Exercise aim
Every entry below must be transcribed word for word, and the images must be left out.
━━━━━━
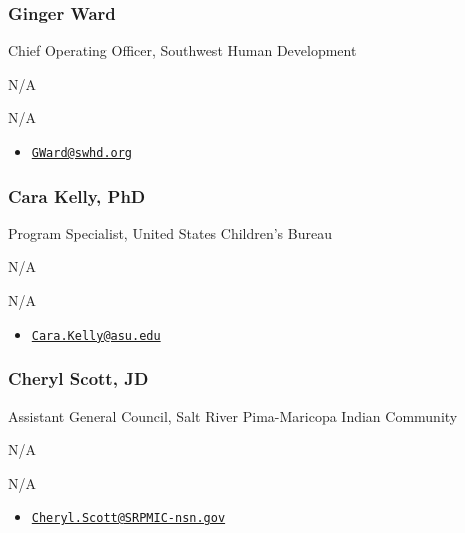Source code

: \documentclass[
]{article}
\providecommand{\tightlist}{%
  \setlength{\itemsep}{0pt}\setlength{\parskip}{0pt}}
\begin{document}
\hypertarget{ginger-ward}{%
\subsubsection{Ginger Ward}\label{ginger-ward}}

Chief Operating Officer, Southwest Human Development

N/A

N/A

\begin{itemize}
\tightlist
\item
  \href{mailto:GWard@swhd.org}{\nolinkurl{GWard@swhd.org}}
\end{itemize}

\hypertarget{cara-kelly-phd}{%
\subsubsection{Cara Kelly, PhD}\label{cara-kelly-phd}}

Program Specialist, United States Children's Bureau

N/A

N/A

\begin{itemize}
\tightlist
\item
  \href{mailto:Cara.Kelly@asu.edu}{\nolinkurl{Cara.Kelly@asu.edu}}
\end{itemize}

\hypertarget{cheryl-scott-jd}{%
\subsubsection{Cheryl Scott, JD}\label{cheryl-scott-jd}}

Assistant General Council, Salt River Pima-Maricopa Indian Community

N/A

N/A

\begin{itemize}
\tightlist
\item
  \href{mailto:Cheryl.Scott@SRPMIC-nsn.gov}{\nolinkurl{Cheryl.Scott@SRPMIC-nsn.gov}}
\end{itemize}
\end{document}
━━━━━━
Answer for this exercise
Source code

: \documentclass[
]{article}
\providecommand{\tightlist}{%
  \setlength{\itemsep}{0pt}\setlength{\parskip}{0pt}}
\begin{document}
\hypertarget{ginger-ward}{%
\subsubsection{Ginger Ward}\label{ginger-ward}}

Chief Operating Officer, Southwest Human Development

N/A

N/A

\begin{itemize}
\tightlist
\item
  \href{mailto:GWard@swhd.org}{\nolinkurl{GWard@swhd.org}}
\end{itemize}

\hypertarget{cara-kelly-phd}{%
\subsubsection{Cara Kelly, PhD}\label{cara-kelly-phd}}

Program Specialist, United States Children's Bureau

N/A

N/A

\begin{itemize}
\tightlist
\item
  \href{mailto:Cara.Kelly@asu.edu}{\nolinkurl{Cara.Kelly@asu.edu}}
\end{itemize}

\hypertarget{cheryl-scott-jd}{%
\subsubsection{Cheryl Scott, JD}\label{cheryl-scott-jd}}

Assistant General Council, Salt River Pima-Maricopa Indian Community

N/A

N/A

\begin{itemize}
\tightlist
\item
  \href{mailto:Cheryl.Scott@SRPMIC-nsn.gov}{\nolinkurl{Cheryl.Scott@SRPMIC-nsn.gov}}
\end{itemize}
\end{document}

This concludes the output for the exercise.